Moving to Queens, the game seemed to change a little bit. Equipped with a reserved parking spot, the world was suddenly my oyster. I could literally buy groceries wherever the hell I wanted and it was a wonderful feeling to hold so much power. Our first experiment was a Shop Rite in Flushing. The parking lot looked spacious and I was told once upon a time that it was cheaper than your typical grocery store. Instead, we got crowds, inflated prices and bags with no handles. Wasn’t awful, but still felt like a bust to me. Weeks passed and my second idea was much, much stupider. We went to the Wal-Mart in Valley Stream because why the hell not? I now know why the hell not. Because the place was hell. I almost got hit by a car numerous times just wandering around the parking lot trying to find a cart. Other poor souls were begging exiters for theirs. Once I got inside, it was like nothing I had ever seen. Just trying to get to the grocery area took 10 minutes, as every aisle was gridlock human traffic. Employees without masks were shouting at customers. The beer/water aisle consisted of pallets of bottled water, with hordes of customers piling them into their carts. There was no sale. There was no storm coming. It was just 6:00 on a Thursday evening. We abandoned our cart. We plowed our way straight out the door and will never look back.

Defeated, we retreated back home with no food. If only the Wal-Mart was open 24 hours, it’d probably be comfortable to go to at 2AM. Grocery shopping in the city has worn me down over the years. What we really need is a place to go to while the world is sleeping. And as it turned out, that place was only a 7 minute drive away. The Food Bazaar on Norther Blvd looked to be the ticket. Spacious, affordable, ample parking and open for us to come any time we pleased. We got there just after midnight, grabbed a cart and went inside.

Going through the door, I was transported to a different world. One that I missed so dearly. It was so unbelievably sleepy, but also welcoming.

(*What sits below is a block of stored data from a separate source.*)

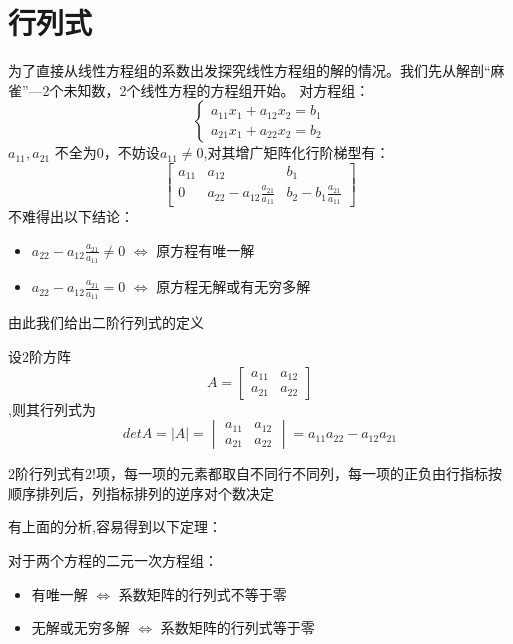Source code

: \chapter{行列式}
为了直接从线性方程组的系数出发探究线性方程组的解的情况。我们先从解剖“麻雀”---2个未知数，2个线性方程的方程组开始。
对方程组：
\begin{equation*}
    \begin{cases}
        a_{11}x_1 + a_{12}x_2 = b_1\\
         a_{21}x_1 + a_{22}x_2 = b_2
     \end{cases}
\end{equation*}
\(a_{11},a_{21}\) 不全为0，不妨设$a_{11} \neq 0$,对其增广矩阵化行阶梯型有：
\begin{equation*}
    \begin{bmatrix}
        a_{11} & a_{12} & b_{1} \\
        0   &   a_{22}-a_{12}\frac{a_{21}}{a_{11}}  &   b_{2}-b_{1}\frac{a_{21}}{a_{11}}
    \end{bmatrix}
\end{equation*}
不难得出以下结论：
\begin{itemize}
    \item $a_{22}-a_{12}\frac{a_{21}}{a_{11}} \neq 0$ $\Leftrightarrow$ 原方程有唯一解
    \item $a_{22}-a_{12}\frac{a_{21}}{a_{11}} = 0$ $\Leftrightarrow$ 原方程无解或有无穷多解
\end{itemize}
由此我们给出二阶行列式的定义
\begin{definition}
    设$2$阶方阵
    \begin{equation*}
        A = \begin{bmatrix}
            a_{11} & a_{12}\\
            a_{21} & a_{22}
        \end{bmatrix}
    \end{equation*}
    ,则其行列式为
    \begin{equation*}
        det A=|A| = \begin{vmatrix}
            a_{11} & a_{12}\\
            a_{21} & a_{22}
        \end{vmatrix}
        = a_{11}a_{22} - a_{12}a_{21}
    \end{equation*}
\end{definition}
\begin{remark}
    $2$阶行列式有$2!$项，每一项的元素都取自不同行不同列，每一项的正负由行指标按顺序排列后，列指标排列的逆序对个数决定
\end{remark}
有上面的分析,容易得到以下定理：
\begin{theorem}
    对于两个方程的二元一次方程组：
    \begin{itemize}
        \item 有唯一解 $\Leftrightarrow$ 系数矩阵的行列式不等于零
        \item 无解或无穷多解 $\Leftrightarrow$ 系数矩阵的行列式等于零
    \end{itemize}
\end{theorem}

At no point did we feel like we weren’t supposed to be there. The shelves were amply stocked and every corner was still well-lit. The radio softly played Golden Oldies. Like actual Golden Oldies. Like Purple People Eater Oldies. I found myself dancing through every aisle, just loving every second of it. The few times that we encountered other customers, they were also tired and polite. It was as if suddenly, we had left the city. This place reeked of the Meijer stores that I would shop at after hours. It unlocked a calm in my brain that I hadn’t felt in over a decade. Suddenly, grocery shopping was no longer a hassle.

Wherever you move to, there’s going to be something about the previous city that you’re going to miss. Some day, I will long for a place to buy dusty ramen and expired Mountain Dew at 4 AM. It probably won’t be anytime soon, but it’ll happen. It’s just a fact of life. But once you’re reunited with that commodity, it’s going to feel really goddamn special. Take it from me, the grocer that missed grocery stores.